VYPR
Vypr IntelligenceAI-generatedMay 31, 2026· 11 CVEs

JetBrains TeamCity: 11 CVEs in Bulk Disclosure — RCE, SSRF, and Credential Leaks Patched in 2026.1

JetBrains patched 11 security vulnerabilities in TeamCity on May 29, 2026, including a high-severity RCE via Perforce connection settings and an unauthenticated SSRF, all fixed in version 2026.1.

Key findings

  • RCE via Perforce connection settings (CVE-2026-49373, CVSS 7.1) is the most dangerous bug in the batch
  • Unauthenticated SSRF (CVE-2026-49372, CVSS 7.5) requires no credentials to exploit
  • Credential exposure via thread names (CVE-2026-49379) and autocompletion (CVE-2026-49378) affect credential hygiene
  • Three reflected XSS bugs patched; one stored XSS on the SAML login page
  • All 11 CVEs fixed in TeamCity 2026.1; subset backported to 2025.11.5
  • No active exploitation reported as of disclosure date

JetBrains released TeamCity 2026.1 on May 29, 2026, bundling fixes for 11 distinct security vulnerabilities disclosed in a single advisory batch. The cluster spans low-severity XSS and open redirect issues up to high-severity flaws including remote code execution, unauthenticated server-side request forgery (SSRF), and improper permission checks that could expose build configuration parameters. Users running any version prior to 2026.1 — or, for a subset of bugs, prior to 2025.11.5 — are urged to upgrade immediately.

Remote code execution and SSRF top the severity list. The most critical finding is CVE-2026-49373 (CVSS 7.1, High), a remote code execution vulnerability reachable through Perforce connection settings. An attacker with sufficient access to configure a Perforce VCS root could leverage this to execute arbitrary code on the TeamCity server. Equally concerning is CVE-2026-49372 (CVSS 7.5, High), an unauthenticated SSRF via the build status feature — this bug requires no authentication to exploit and could allow an attacker to probe internal network resources from the TeamCity host. Both vulnerabilities are fixed in TeamCity 2026.1, with CVE-2026-49372 also patched in the backport release 2025.11.5.

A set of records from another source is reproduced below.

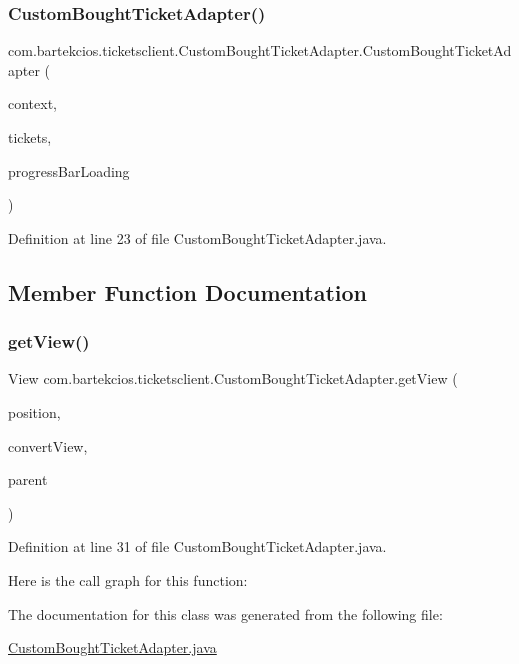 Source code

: \subsubsection{\texorpdfstring{Custom\+Bought\+Ticket\+Adapter()}{CustomBoughtTicketAdapter()}}
{\footnotesize\ttfamily com.\+bartekcios.\+ticketsclient.\+Custom\+Bought\+Ticket\+Adapter.\+Custom\+Bought\+Ticket\+Adapter (\begin{DoxyParamCaption}\item[{Context}]{context,  }\item[{List$<$ \hyperlink{classcom_1_1bartekcios_1_1ticketsclient_1_1_bought_ticket}{Bought\+Ticket} $>$}]{tickets,  }\item[{Progress\+Bar}]{progress\+Bar\+Loading }\end{DoxyParamCaption})}



Definition at line 23 of file Custom\+Bought\+Ticket\+Adapter.\+java.



\subsection{Member Function Documentation}
\mbox{\label{classcom_1_1bartekcios_1_1ticketsclient_1_1_custom_bought_ticket_adapter_aa823d02ed2bda7d3636f88373476fa3b}} 
\subsubsection{\texorpdfstring{get\+View()}{getView()}}
{\footnotesize\ttfamily View com.\+bartekcios.\+ticketsclient.\+Custom\+Bought\+Ticket\+Adapter.\+get\+View (\begin{DoxyParamCaption}\item[{int}]{position,  }\item[{View}]{convert\+View,  }\item[{View\+Group}]{parent }\end{DoxyParamCaption})}



Definition at line 31 of file Custom\+Bought\+Ticket\+Adapter.\+java.

Here is the call graph for this function\+:


The documentation for this class was generated from the following file\+:\begin{DoxyCompactItemize}
\item 
\hyperlink{_custom_bought_ticket_adapter_8java}{Custom\+Bought\+Ticket\+Adapter.\+java}\end{DoxyCompactItemize}

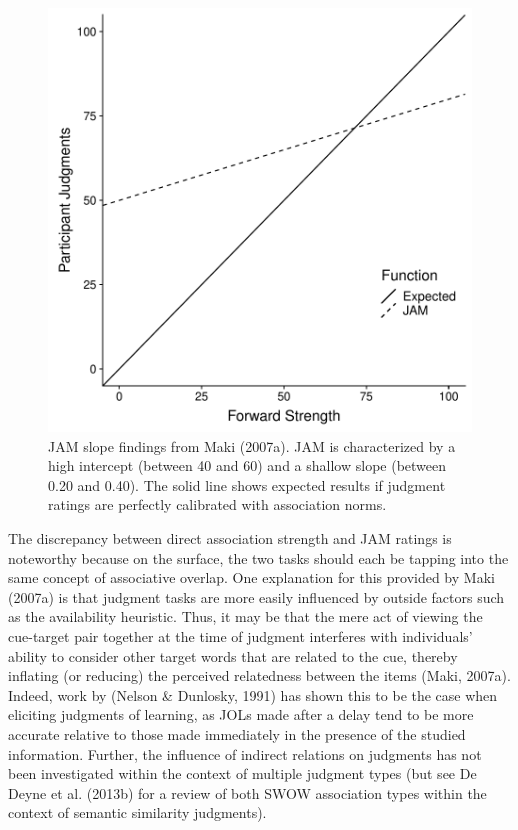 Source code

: \documentclass[english,,man]{apa6}
\begin{document}
\begin{figure}
\centering
\includegraphics{max_buch_JOL_files/figure-latex/makislope-1.pdf}
\caption{\label{fig:makislope}JAM slope findings from Maki (2007a). JAM is characterized by a high intercept (between 40 and 60) and a shallow slope (between 0.20 and 0.40). The solid line shows expected results if judgment ratings are perfectly calibrated with association norms.}
\end{figure}

The discrepancy between direct association strength and JAM ratings is noteworthy because on the surface, the two tasks should each be tapping into the same concept of associative overlap. One explanation for this provided by Maki (2007a) is that judgment tasks are more easily influenced by outside factors such as the availability heuristic. Thus, it may be that the mere act of viewing the cue-target pair together at the time of judgment interferes with individuals' ability to consider other target words that are related to the cue, thereby inflating (or reducing) the perceived relatedness between the items (Maki, 2007a). Indeed, work by (Nelson \& Dunlosky, 1991) has shown this to be the case when eliciting judgments of learning, as JOLs made after a delay tend to be more accurate relative to those made immediately in the presence of the studied information. Further, the influence of indirect relations on judgments has not been investigated within the context of multiple judgment types (but see De Deyne et al. (2013b) for a review of both SWOW association types within the context of semantic similarity judgments).
\end{document}
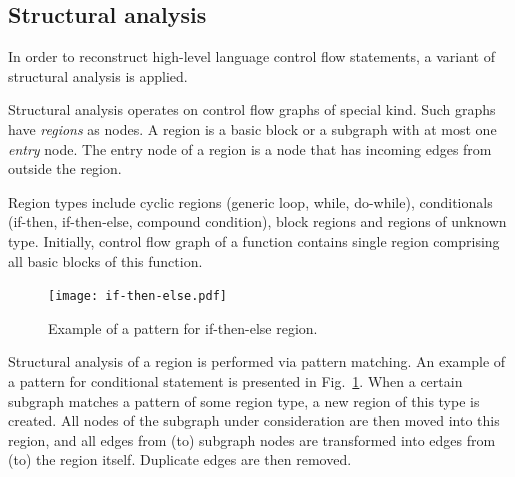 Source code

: \documentclass[10pt, conference, compsocconf]{IEEEtran}
\newcommand{\compact}{}
\newcommand{\skipspace}{}
\newcommand{\skipsectionspace}{}
\begin{document}


\subsection{Structural analysis}\skipsectionspace

In order to reconstruct high-level language control flow statements,
a variant \cite{PI3_09} of structural analysis \cite{muchnick97} is applied.

Structural analysis operates on control flow graphs of special kind.
Such graphs have \emph{regions} as nodes.
A region is a basic block or a subgraph with at most one \emph{entry} node.
The entry node of a region is a node that has incoming edges from outside
the region.

Region types include cyclic regions (generic loop, while, do-while),
conditionals (if-then, if-then-else, compound condition), block
regions and regions of unknown type. Initially, control flow graph
of a function contains single region comprising all basic blocks
of this function.
\begin{figure}[bt!]
\centering
  \texttt{[image: if-then-else.pdf]}
\caption{Example of a pattern for if-then-else region.}
\label{fig:if-then-else}
\end{figure}

Structural analysis of a region is performed via pattern matching.
An example of a pattern for conditional statement is presented in Fig.~\ref{fig:if-then-else}. 
When a certain subgraph matches a pattern of
some region type, a new region of this type is created. 
All nodes of the subgraph under consideration are then moved into this region,
and all edges from (to) subgraph nodes are transformed into edges from (to) the region itself. 
Duplicate edges are then removed.
\end{document}
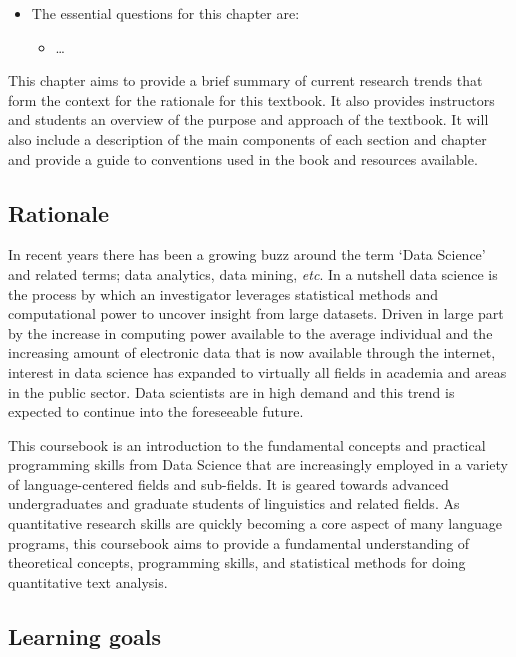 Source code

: \documentclass[
]{article}
\providecommand{\tightlist}{%
  \setlength{\itemsep}{0pt}\setlength{\parskip}{0pt}}
\newenvironment{rmdblock}[1]
  {\begin{shaded*}
  \begin{itemize}
  \renewcommand{\labelitemi}{
    \raisebox{-.5\height}[0pt][0pt]{
      {\setkeys{Gin}{width=2em,keepaspectratio}\texttt{[image: assets/images/\#1]}}
    }
  }
  \item
  }
  {
  \end{itemize}
  \end{shaded*}
  }
\newenvironment{rmdkey}
  {\begin{rmdblock}{key}}
  {\end{rmdblock}}
\begin{document}
\begin{rmdkey}
The essential questions for this chapter are:

\begin{itemize}
\tightlist
\item
  \ldots{}
\end{itemize}
\end{rmdkey}

This chapter aims to provide a brief summary of current research trends that form the context for the rationale for this textbook. It also provides instructors and students an overview of the purpose and approach of the textbook. It will also include a description of the main components of each section and chapter and provide a guide to conventions used in the book and resources available.

\hypertarget{rationale}{%
\subsection{Rationale}\label{rationale}}

In recent years there has been a growing buzz around the term `Data Science' and related terms; data analytics, data mining, \emph{etc}. In a nutshell data science is the process by which an investigator leverages statistical methods and computational power to uncover insight from large datasets. Driven in large part by the increase in computing power available to the average individual and the increasing amount of electronic data that is now available through the internet, interest in data science has expanded to virtually all fields in academia and areas in the public sector. Data scientists are in high demand and this trend is expected to continue into the foreseeable future.

This coursebook is an introduction to the fundamental concepts and practical programming skills from Data Science that are increasingly employed in a variety of language-centered fields and sub-fields. It is geared towards advanced undergraduates and graduate students of linguistics and related fields. As quantitative research skills are quickly becoming a core aspect of many language programs, this coursebook aims to provide a fundamental understanding of theoretical concepts, programming skills, and statistical methods for doing quantitative text analysis.

\hypertarget{learning-goals}{%
\subsection{Learning goals}\label{learning-goals}}
\end{document}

Permission and credential exposure bugs form the largest thematic group. CVE-2026-49374 (CVSS 7.6, High) stems from improper permission checks that could expose build configuration parameters to unauthorized users. Two medium-severity CVEs target credential leakage through different channels: CVE-2026-49379 (CVSS 6.5) describes credentials exposed in thread names, while CVE-2026-49378 (CVSS 4.3) covers credential parameters leaked via the parameter autocompletion feature. Additionally, CVE-2026-49377 (CVSS 4.3) exposes sensitive data through default agent parameters in versions before 2025.11.2.

Cross-site scripting and SAML plugin issues round out the batch. Three reflected XSS vulnerabilities were disclosed: CVE-2026-49375 (CVSS 6.1) on the repository download page, and CVE-2026-49371 (CVSS 7.1, High) in the keyword filter — both patched in 2026.1 and 2025.11.5. A stored XSS, CVE-2026-49381 (CVSS 3.4, Low), affects the SAML login page. The SAML plugin also carries CVE-2026-49380 (CVSS 3.1, Low), an open redirect, and CVE-2026-49376 (CVSS 6.5, Medium), which allows insufficient username validation that could enable account manipulation in SAML-authenticated environments.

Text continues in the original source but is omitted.